Já é difícil emagrecer na perimenopausa, mas com hóspede que adora um doce fica praticamente impossível. Mas decidi que essa chocotorta argentina será o último doce que farei enquanto Vivi estiver aqui. 
Creamcheese e doce de leite na mesma proporção, biscoito de chocolate levemente embebido no café. É isso. Um pouco doce além da conta, mas bom. 

Povo de livros

Alguns estudiosos dos livros sagrados se referem às três principais religiões monoteístas como "povos do Livro", neste caso a Bíblia, referência central do judaísmo (o Velho Testamento), do cristianismo (principalmente o Novo Testamento) e do islamismo (da leitura feita por Maomé, o Alcorão). Séculos depois, Guttemberg revolucionaria a leitura não só dos livros sagrados, mas de todos os livros, ampliando seu alcance em toda parte.
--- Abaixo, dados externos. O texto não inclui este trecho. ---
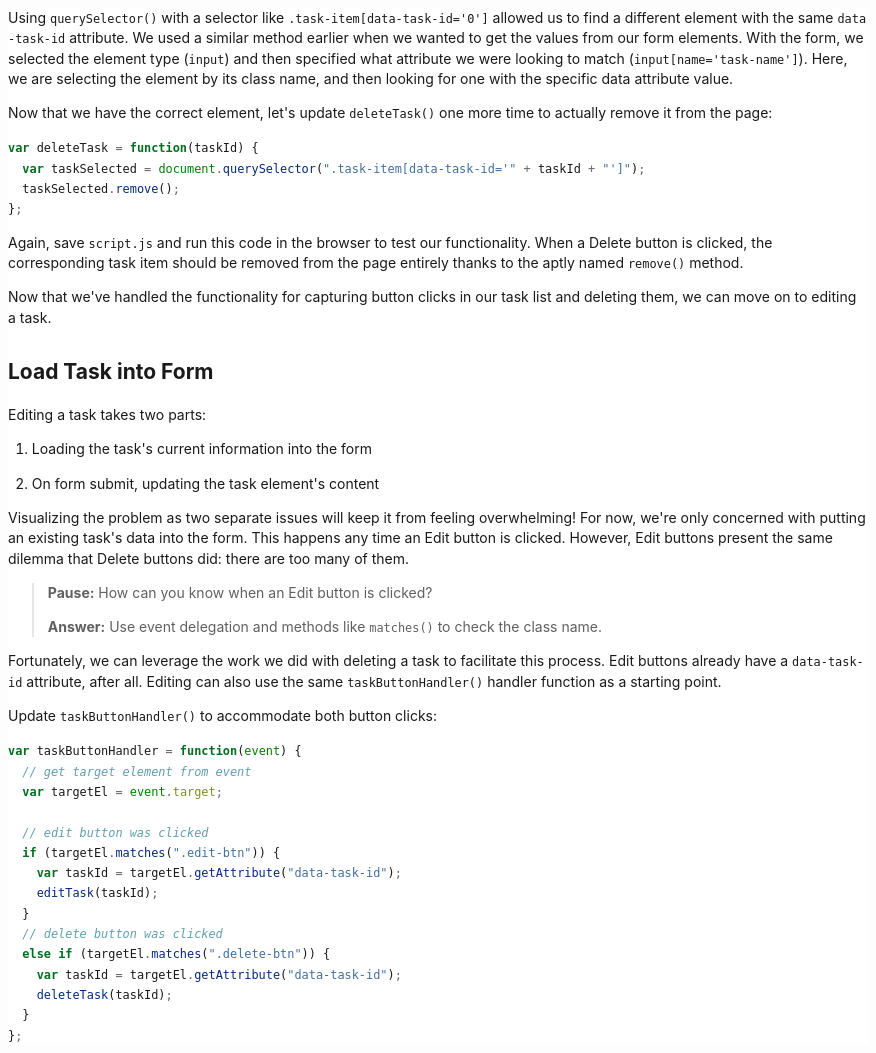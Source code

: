 Using `querySelector()` with a selector like `.task-item[data-task-id='0']` allowed us to find a different element with the same `data-task-id` attribute. We used a similar method earlier when we wanted to get the values from our form elements. With the form, we selected the element type (`input`) and then specified what attribute we were looking to match (`input[name='task-name']`). Here, we are selecting the element by its class name, and then looking for one with the specific data attribute value.

Now that we have the correct element, let's update `deleteTask()` one more time to actually remove it from the page:

```js
var deleteTask = function(taskId) {
  var taskSelected = document.querySelector(".task-item[data-task-id='" + taskId + "']");
  taskSelected.remove();
};
```

Again, save `script.js` and run this code in the browser to test our functionality. When a Delete button is clicked, the corresponding task item should be removed from the page entirely thanks to the aptly named `remove()` method.

Now that we've handled the functionality for capturing button clicks in our task list and deleting them, we can move on to editing a task.

## Load Task into Form

Editing a task takes two parts:

1. Loading the task's current information into the form

2. On form submit, updating the task element's content

Visualizing the problem as two separate issues will keep it from feeling overwhelming! For now, we're only concerned with putting an existing task's data into the form. This happens any time an Edit button is clicked. However, Edit buttons present the same dilemma that Delete buttons did: there are too many of them.

> **Pause:** How can you know when an Edit button is clicked?
>
> **Answer:** Use event delegation and methods like `matches()` to check the class name.

Fortunately, we can leverage the work we did with deleting a task to facilitate this process. Edit buttons already have a `data-task-id` attribute, after all. Editing can also use the same `taskButtonHandler()` handler function as a starting point.

Update `taskButtonHandler()` to accommodate both button clicks:

```js
var taskButtonHandler = function(event) {
  // get target element from event
  var targetEl = event.target;

  // edit button was clicked
  if (targetEl.matches(".edit-btn")) {
    var taskId = targetEl.getAttribute("data-task-id");
    editTask(taskId);
  } 
  // delete button was clicked
  else if (targetEl.matches(".delete-btn")) {
    var taskId = targetEl.getAttribute("data-task-id");
    deleteTask(taskId);
  }
};
```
O que não quer dizer que tudo passou a ser lido, pois, antes de tudo, é preciso haver leitores, quem domine as ferramentas do ler.
É triste que hoje, ainda, haja tanta gente que não possa ter o privilégio da leitura - por conseguinte, de imaginar mundos, de ter pensamento crítico, de conseguir defender suas ideias, de fazer a revolução. Ainda é privilégio mesmo, no sentido daquilo que poucos alcançam, uma lástima. Quantos Fabianos ainda há no mundo!
Sempre me maravilho com saber ler, sortuda que sou. Outro dia falei do maravilhamento com saber andar de bicicleta, mas ler é algo, para mim, que suplanta toda maravilha. Já falei disso aqui, mas eu mesma preciso às vezes lembrar que sou parte do povo de livros, assim, no plural, porque são muitos os nossos textos sagrados. Na última semana, foi Dia Internacional do Livro, mesmo dia de São Jorge, senhor das demandas, que nos reveste com suas armas e cores e palavras. 
Então esta semana também fui, pela primeira vez, à Bienal do Livro Bahia, no Centro de Convenções de Salvador. Fazia anos que eu não ia a uma bienal; agora é principalmente o espaço de encontro de jovens e crianças com autores, o que é perfeito. Não rolou fazer networking, o forte é a venda de livros já faz tempo. Mas tudo bem, comprei livros, paquerei outros tantos, atentei para as novidades, inclusive para as editoras que não conhecia, como Malê e Paralelo 13S. Também participei de um evento na Caixa Cultural, num dia com Itamar Vieira Jr. e Luciany Aparecida (que começou na Paralelo 13S), e ainda ganhei livro do mediador, Patrick Torres; no outro dia, com a jovem Roberta Gurriti e o simpaticíssimo Stefano Volp, cujo livro eu havia comprado na véspera, às cegas. Aprendi um tanto com os mais jovens, sobre tecnologias para lançar conteúdos, e com os mais velhos sobre o que é ser um autor negro e nordestino e quanto há ainda a conquistar - enquanto, nós, brancos ou quase, temos a percepção de que há "tantos" autores negros no mercado hoje em dia (isso rende outro post). Pelo menos em Salvador, a literatura feita por pessoas negras e tratando de personagens negras tem tido destaque - me saltou aos olhos o livro que mostra Machado de Assis menino negro, um avanço na forma de contar a história do gênio-bruxo do Cosme Velho. 
Amo ver as crianças e jovens encantados com os livros, com as possibilidades infinitas que eles trazem. E registrei o encontro de uma garota com o professor, provavelmente de Português - o entusiasmo dela ao correr para falar com ele, certamente para compartilhar a alegria de estar ali também. É impressionante a magia da leitura, em todas as fases de nossa vida, como ela nos faz lembrar que somos seres em transformação, em constante recomeço como nas palavras de Cora Coralina no marcador de página com que Guga me presenteou. Leia, plante uma roseira, faça doces. E recomece, sempre. 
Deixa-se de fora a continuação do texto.